OECD releases Brazil Stage 2 peer review report on implementation of Action 14 minimum standard

Executive summary

On 26 July 2021, the Organisation for Economic Co-operation and Development (OECD) released the Stage 2 peer review reports of Brazil relating to the outcome of the peer monitoring of the implementation of the Base Erosion and Profit Shifting (BEPS) minimum standard on dispute resolution under Action 14 of the BEPS project. Stage 2 focuses on the progress made by Brazil in addressing any of the recommendations resulting from the Stage 1 peer review report.1

Overall, the report concludes that Brazil addressed some of the shortcomings identified in its Stage 1 peer review report. In short, the Stage 2 peer review mainly identified that the Brazilian network of tax treaties should be updated in specific areas for greater alignment with Action 14 minimum standard. It also indicated that Brazil should implement more detailed processes and more efficient resources for handling the mutual agreement procedure (MAP).
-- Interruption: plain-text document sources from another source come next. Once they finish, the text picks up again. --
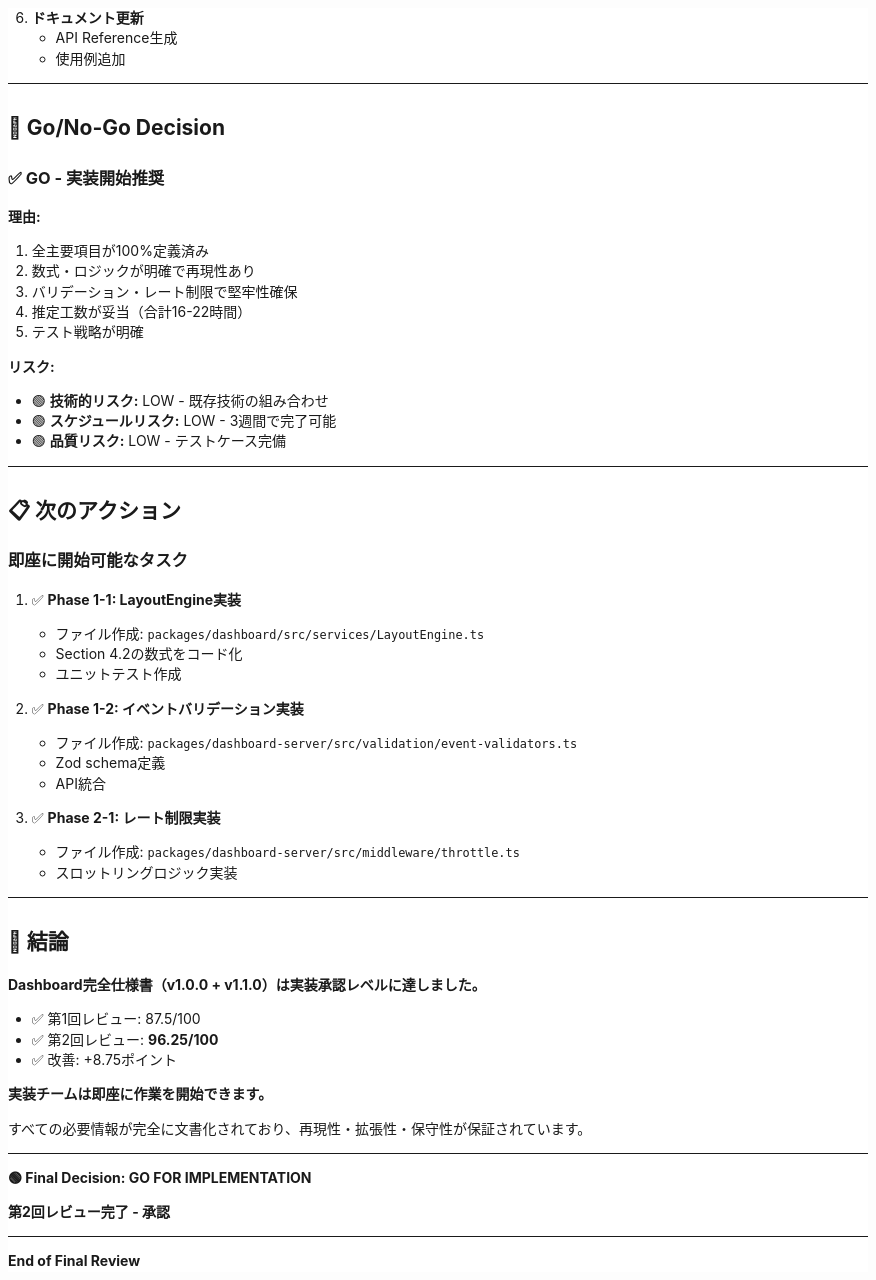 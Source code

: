 6. **ドキュメント更新**
   - API Reference生成
   - 使用例追加

---

## 🚀 Go/No-Go Decision

### ✅ GO - 実装開始推奨

**理由:**
1. 全主要項目が100%定義済み
2. 数式・ロジックが明確で再現性あり
3. バリデーション・レート制限で堅牢性確保
4. 推定工数が妥当（合計16-22時間）
5. テスト戦略が明確

**リスク:**
- 🟢 **技術的リスク:** LOW - 既存技術の組み合わせ
- 🟢 **スケジュールリスク:** LOW - 3週間で完了可能
- 🟢 **品質リスク:** LOW - テストケース完備

---

## 📋 次のアクション

### 即座に開始可能なタスク

1. ✅ **Phase 1-1: LayoutEngine実装**
   - ファイル作成: `packages/dashboard/src/services/LayoutEngine.ts`
   - Section 4.2の数式をコード化
   - ユニットテスト作成

2. ✅ **Phase 1-2: イベントバリデーション実装**
   - ファイル作成: `packages/dashboard-server/src/validation/event-validators.ts`
   - Zod schema定義
   - API統合

3. ✅ **Phase 2-1: レート制限実装**
   - ファイル作成: `packages/dashboard-server/src/middleware/throttle.ts`
   - スロットリングロジック実装

---

## 🎊 結論

**Dashboard完全仕様書（v1.0.0 + v1.1.0）は実装承認レベルに達しました。**

- ✅ 第1回レビュー: 87.5/100
- ✅ 第2回レビュー: **96.25/100**
- ✅ 改善: +8.75ポイント

**実装チームは即座に作業を開始できます。**

すべての必要情報が完全に文書化されており、再現性・拡張性・保守性が保証されています。

---

**🟢 Final Decision: GO FOR IMPLEMENTATION**

**第2回レビュー完了 - 承認**

---

**End of Final Review**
The Stage 2 peer review report pointed out that Brazil has partially implemented some of the improvement suggestions, but it has not initiated other recommendations.

Detailed discussion


In October 2016, the OECD released the peer review documents (i.e., the Terms of Reference and Assessment Methodology) on Action 14, which form the basis of the MAP peer review and monitoring process under BEPS Action 14.2

The Terms of Reference translate the minimum standard approved into a basis for peer review, consisting of 21 elements complemented by 12 best practices. The Terms of Reference assess a Member’s legal and administrative framework, including the practical implementation of this framework to determine how its MAP regime performs relative to the 21 elements in four key areas: (i) preventing disputes; (ii) availability and access to MAP; (iii) resolution of MAP cases; and (iv) implementation of MAP agreements.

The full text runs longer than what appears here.